Change is constant so people need to be adaptable.

Our education system faces significant challenges. We focus on immediate issues instead of strategising for the disruption that is shaping our future. Beliefs about schooling, rooted in an industrial and colonialist society, limit our vision of what is possible. Many young people are signalling their discontent through declining attendance, increasing disruptive behaviour, and concerning levels of mental health issues. The act of abstaining from traditional schooling can be seen as a form of silent dissent, a tangible expression of the desire for an educational experience that better resonates with the aspirations and the demands of the contemporary world. Young people intuitively sense, even if they cannot explicitly express it, that the current educational offerings fall short in adequately preparing them for the challenges of the future. 

Instead of recognising these signals as indicators of a systemic issue, the default response tends to blame young people (and their parents). What if we interpreted their behaviour as a form of communication, a societal litmus paper, signalling that something is wrong? Rather than assigning blame, introspectively ask: What are they telling us? Young people are not the problem; they are pointing out a problem. The question is whether we can listen.

Renowned climate scientist Joele Gergis warns of a future where temperature increases of 4.0 to 7.0 degrees Celsius by 2100 could become a reality, presenting humanity with a critical choice between extinction and transformation. As we confront these challenges, it is essential to reimagine education and infuse every facet of learning with the awareness that we stand at a pivotal juncture.

In our pursuit of educational success, we must redefine success as a future where humans thrive sustainably, inseparable from the wellbeing of our planet. Every teacher is now a Climate Teacher, playing a pivotal role in shaping eco-conscious minds. Some schools have already embraced this shift, weaving service and sustainability into their curricula. Victoria now has a wonderful Environmental Sustainability in Schools Policy. The UK has committed to appointing sustainability coordinators in every state school by 2025. Beyond traditional sustainability, the concept of regeneration beckons - a paradigm that goes beyond avoiding harm to actively repairing and restoring the damage inflicted upon the planet. It's time to shift from an extractive approach to a regenerative one, giving back more to the environment than we take.

Regeneration can be enhanced in a space-limited urban school by embracing hydroponics, vertical and rooftop gardens, and Miyawaki forests. These initiatives contribute to environmental sustainability, bolster mental health, and cultivate a sense of responsibility for the environment.
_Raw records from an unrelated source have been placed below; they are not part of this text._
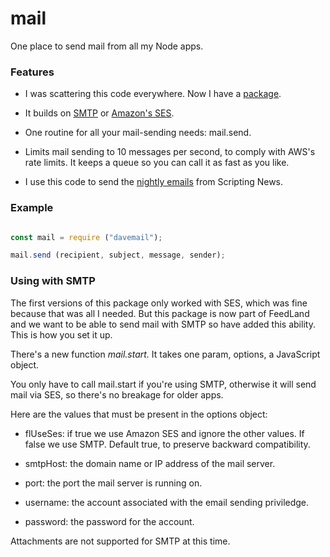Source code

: # mail

One place to send mail from all my Node apps. 

### Features

* I was scattering this code everywhere. Now I have a <a href="https://www.npmjs.com/package/davemail">package</a>. 

* It builds on <a href="#using-with-smtp">SMTP</a> or <a href="https://aws.amazon.com/ses/">Amazon's SES</a>. 

* One routine for all your mail-sending needs: mail.send.

* Limits mail sending to 10 messages per second, to comply with AWS's rate limits. It keeps a queue so you can call it as fast as you like. 

* I use this code to send the <a href="http://scripting.com/email/">nightly emails</a> from Scripting News. 

### Example

```javascript

const mail = require ("davemail");

mail.send (recipient, subject, message, sender);

```

### Using with SMTP

The first versions of this package only worked with SES, which was fine because that was all I needed. But this package is now part of FeedLand and we want to be able to send mail with SMTP so have added this ability. This is how you set it up.

There's a new function <i>mail.start.</i> It takes one param, options, a JavaScript object. 

You only have to call mail.start if you're using SMTP, otherwise it will send mail via SES, so there's no breakage for older apps. 

Here are the values that must be present in the options object:

* flUseSes: if true we use Amazon SES and ignore the other values. If false we use SMTP. Default true, to preserve backward compatibility. 

* smtpHost: the domain name or IP address of the mail server.

* port: the port the mail server is running on.

* username: the account associated with the email sending priviledge. 

* password: the password for the account. 

Attachments are not supported for SMTP at this time.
Addressing eco-anxiety requires engaging in hands-on activities like growing food and caring for animals. Schools can draw inspiration from the Green School in Bali, which takes responsibility for 14 local stray dogs. Practices such as seed exchanges, as seen in local libraries, can be integrated into school settings. Classes on Social Entrepreneurship Development empower students to become proactive contributors to sustainable solutions.

The Changemaker program at Frankfurt International School stands out as an exemplary initiative, showcasing young people actively acquiring skills for change. Students seek to grasp the conceptual intricacies of our systemic and complex world and dedicate themselves to cultivating character traits that empower them to make a positive impact. In Victoria, the Compassionate Systems Collective represents an alliance dedicated to propelling change in education through a focus on systems thinking, systems sensing, and social-emotional learning. It posits that the elements of 'self,' 'other,' society, and the natural world are intricately woven into systems of relationships, and by rediscovering our interconnectedness and fostering compassion, we have the power to mould a more promising future.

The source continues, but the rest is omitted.